40 Indian women have made moves to start a collective farming plot in the village of Pallur in an effort to increase personal profits and to try to close the gender disparity in agriculture ownership.
Agriculture is a socioeconomic backbone for India, producing the majority of livestock, fruit, vegetables, and forestry. Women are an integral part of the plantation workforce, as two-thirds of women in the workforce are employed through agricultural work. The problem is that while a lot of them are employed through physical labor in fields, they are not recognized for it.
These women are called Dalits, part of a social caste that has often faced discrimination and violence throughout time. In India, there are roughly 167 million Dalits. Though legislation has been passed to make them eligible for land distribution, the majority of these female farmers are still landless, owning just 13 percent of land.
“Throughout history, land ownership has been restricted to people belonging to upper castes, but movements have encouraged thousands of Dalits to take up agriculture as a source of living” Ashok Tangade, a Jamin Adhikar Andolan (JAA) activist, told Times of India. “This has changed the socioeconomic dynamics of the Marathwada villages, especially, in the case of Dalit women. Today, they grow enough to feed their families and are no longer vulnerable to exploitation.”
The 40 women who banded together to purchase a lot of land for farming faced backlash from members from upper castes, who didn’t want the women to own the land because of traditional values, but would allow them to continue working the land instead.

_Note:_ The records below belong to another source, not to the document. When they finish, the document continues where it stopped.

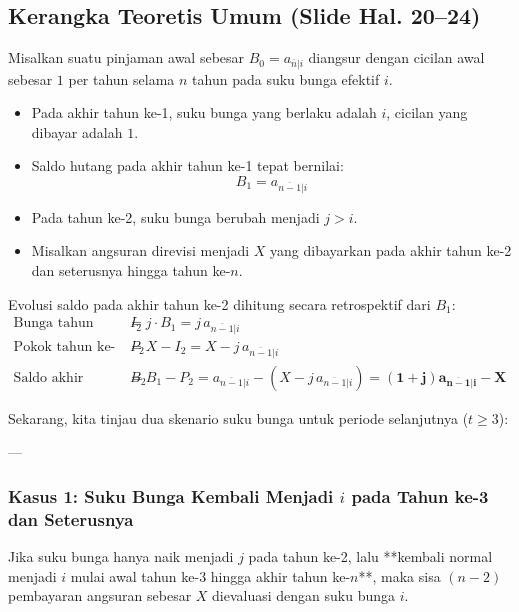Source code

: \documentclass[11pt,a4paper]{article}
\begin{document}
\subsection{Kerangka Teoretis Umum (Slide Hal. 20--24)}

Misalkan suatu pinjaman awal sebesar $B_0 = a_{\overline{n}|i}$ diangsur dengan cicilan awal sebesar $1$ per tahun selama $n$ tahun pada suku bunga efektif $i$.
\begin{itemize}
    \item Pada akhir tahun ke-1, suku bunga yang berlaku adalah $i$, cicilan yang dibayar adalah $1$.
    \item Saldo hutang pada akhir tahun ke-1 tepat bernilai:
    \begin{equation}
        B_1 = a_{\overline{n-1}|i}
    \end{equation}
    \item Pada tahun ke-2, suku bunga berubah menjadi $j > i$.
    \item Misalkan angsuran direvisi menjadi $X$ yang dibayarkan pada akhir tahun ke-2 dan seterusnya hingga tahun ke-$n$.
\end{itemize}

Evolusi saldo pada akhir tahun ke-2 dihitung secara retrospektif dari $B_1$:
\begin{align}
    \text{Bunga tahun ke-2:} \quad I_2 &= j \cdot B_1 = j \, a_{\overline{n-1}|i} \\
    \text{Pokok tahun ke-2:} \quad P_2 &= X - I_2 = X - j \, a_{\overline{n-1}|i} \\
    \text{Saldo akhir tahun ke-2:} \quad B_2 &= B_1 - P_2 = a_{\overline{n-1}|i} - (X - j \, a_{\overline{n-1}|i}) = \mathbf{(1+j) a_{\overline{n-1}|i} - X}
\end{align}

Sekarang, kita tinjau dua skenario suku bunga untuk periode selanjutnya ($t \ge 3$):

---

\subsubsection{Kasus 1: Suku Bunga Kembali Menjadi \texorpdfstring{$i$}{i} pada Tahun ke-3 dan Seterusnya}

Jika suku bunga hanya naik menjadi $j$ pada tahun ke-2, lalu **kembali normal menjadi $i$ mulai awal tahun ke-3 hingga akhir tahun ke-$n$**, maka sisa $(n-2)$ pembayaran angsuran sebesar $X$ dievaluasi dengan suku bunga $i$.
\end{document}
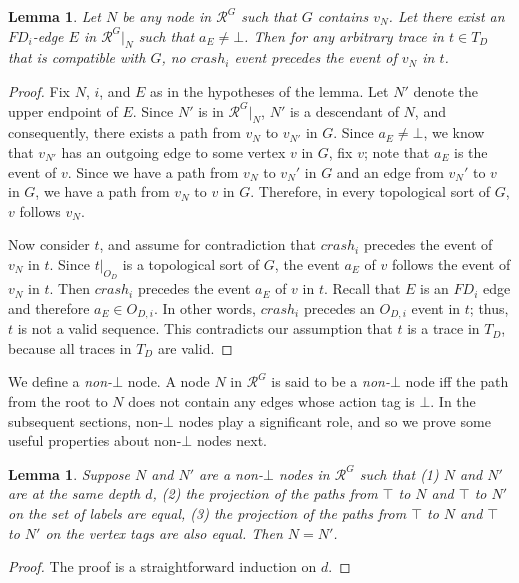 \documentclass[11pt]{article}
\numberwithin{theorem}{section}
\newtheorem{lemma}[theorem]{Lemma}
\begin{document}
\begin{lemma}\label{lem:noCrashIUntilBot}
 Let $N$ be any node in $\mathcal{R}^G$ such that $G$ contains $v_N$.
Let there exist an $FD_i$-edge $E$ in $\mathcal{R}^G|_N$ such that $a_E \neq \bot$. Then for any arbitrary trace in $t \in T_D$ that is compatible with $G$, no $crash_i$ event precedes the event of $v_N$ in $t$.
\end{lemma}
\begin{proof}
Fix $N$, $i$, and $E$ as in the hypotheses of the lemma. Let $N'$ denote the upper endpoint of $E$.
Since $N'$ is in $\mathcal{R}^G|_N$, $N'$ is a descendant of $N$, and consequently, there exists a path from $v_N$ to $v_{N'}$ in $G$. Since $a_E \neq \bot$, we know that $v_{N'}$ has an outgoing edge to some vertex $v$ in $G$, fix $v$; note that $a_E$ is the event of $v$. Since we have a path from $v_N$ to $v_N'$ in $G$ and an edge from $v_N'$ to $v$ in $G$, we have a path from $v_N$ to $v$ in $G$.
Therefore, in every topological sort of $G$, $v$ follows $v_N$.

Now consider $t$, and assume for contradiction that $crash_i$ precedes the event of $v_N$ in $t$.
Since $t|_{O_D}$ is a topological sort of $G$, the event $a_E$ of $v$ follows the event of $v_N$ in $t$.
Then $crash_i$ precedes the event $a_E$ of $v$ in $t$. Recall that $E$ is an $FD_i$ edge and therefore $a_E \in O_{D,i}$. In other words, $crash_i$ precedes an $O_{D,i}$ event in $t$; thus, $t$ is not a valid sequence. This contradicts our assumption that $t$ is a trace in $T_D$, because all traces in $T_D$ are valid.
\end{proof}

We define a \emph{non-$\bot$} node. A node $N$ in $\mathcal{R}^G$ is said to be a \emph{non-$\bot$} node iff the path from the root to $N$ does not contain any edges whose action tag is $\bot$. In the subsequent sections, non-$\bot$ nodes play a significant role, and so we prove some useful properties about non-$\bot$ nodes next.

\begin{lemma}\label{lem:nonBotNodeUniqueExe}
Suppose $N$ and $N'$ are a non-$\bot$ nodes in $\mathcal{R}^G$ such that (1) $N$ and $N'$ are at the same depth $d$,  (2) the projection of the paths from $\top$ to $N$ and $\top$ to $N'$ on the set of labels are equal, (3) the projection of  the paths from $\top$ to $N$ and $\top$ to $N'$ on the vertex tags are also equal. Then $N=N'$.
\end{lemma}
\begin{proof}
The proof is a straightforward induction on $d$.
\end{proof}
\end{document}
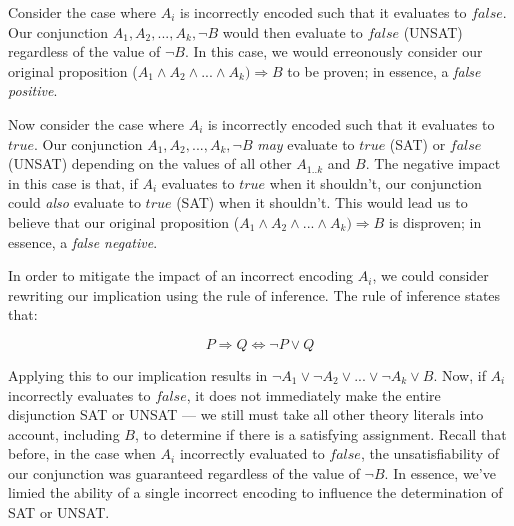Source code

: \documentclass{article}
\begin{document}
Consider the case where $A_i$ is incorrectly encoded such that it evaluates to $false$. Our conjunction $A_1, A_2,..., A_k, \lnot B$ would then evaluate to $false$ (UNSAT) regardless of the value of $\lnot B$. In this case, we would erreonously consider our original proposition ($A_1 \land A_2 \land ... \land A_k) \Longrightarrow B$ to be proven; in essence, a \emph{false positive}.

Now consider the case where $A_i$ is incorrectly encoded such that it evaluates to $true$. Our conjunction $A_1, A_2,..., A_k, \lnot B$ \emph{may} evaluate to $true$ (SAT) or $false$ (UNSAT) depending on the values of all other $A_{1..k}$ and $B$. The negative impact in this case is that, if $A_i$ evaluates to $true$ when it shouldn't, our conjunction could \emph{also} evaluate to $true$ (SAT) when it shouldn't. This would lead us to believe that our original proposition ($A_1 \land A_2 \land ... \land A_k) \Longrightarrow B$ is disproven; in essence, a \emph{false negative}.

In order to mitigate the impact of an incorrect encoding $A_i$, we could consider rewriting our implication using the rule of inference. The rule of inference states that:

$$
P \Longrightarrow Q \iff \lnot P \lor Q
$$

Applying this to our implication results in $\lnot A_1 \lor \lnot A_2 \lor...\lor \lnot A_k \lor B$. Now, if $A_i$ incorrectly evaluates to $false$, it does not immediately make the entire disjunction SAT or UNSAT — we still must take all other theory literals into account, including $B$, to determine if there is a satisfying assignment. Recall that before, in the case when $A_i$ incorrectly evaluated to $false$, the unsatisfiability of our conjunction was guaranteed regardless of the value of $\lnot B$. In essence, we've limied the ability of a single incorrect encoding to influence the determination of SAT or UNSAT.
\end{document}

“It’s a constant struggle; it doesn’t stop with getting the land. They have to go against their husbands, the landlords,” said Fatima Burnad, founder of the Society for Rural Education and Development. “But all Dalits, especially the women, must own some land,” she said. “That is how they will be empowered, and challenge the caste bias, and they can do this better as a collective.”
The JAA land rights movement champions for land titles to be made jointly in the husband and wife’s names, rather than the man alone. Their reasoning is that land ownership traditionally correlates with status, thus excluding lower castes, and allowing Dalits to tend to the land has progressively altered local socioeconomic dynamics.
“I tell them, occupy land where you can. Like the Occupy Wall Street movement, it is an act of resistance,” said Burnad.
Women in India are continuing to shift the tide from traditional values to more contemporary ones in the name of equality as they form collectives to champion for ownership of land they work with.
“People do not realise that the fight is not just about our livelihood, it is also about our rights and dignity,” said Kantabai Ichake, a Dalit farmer from Marathwada. “We will continue our fight. We are not scared of the struggle. We will continue to demand that the government transfer land titles to our names.”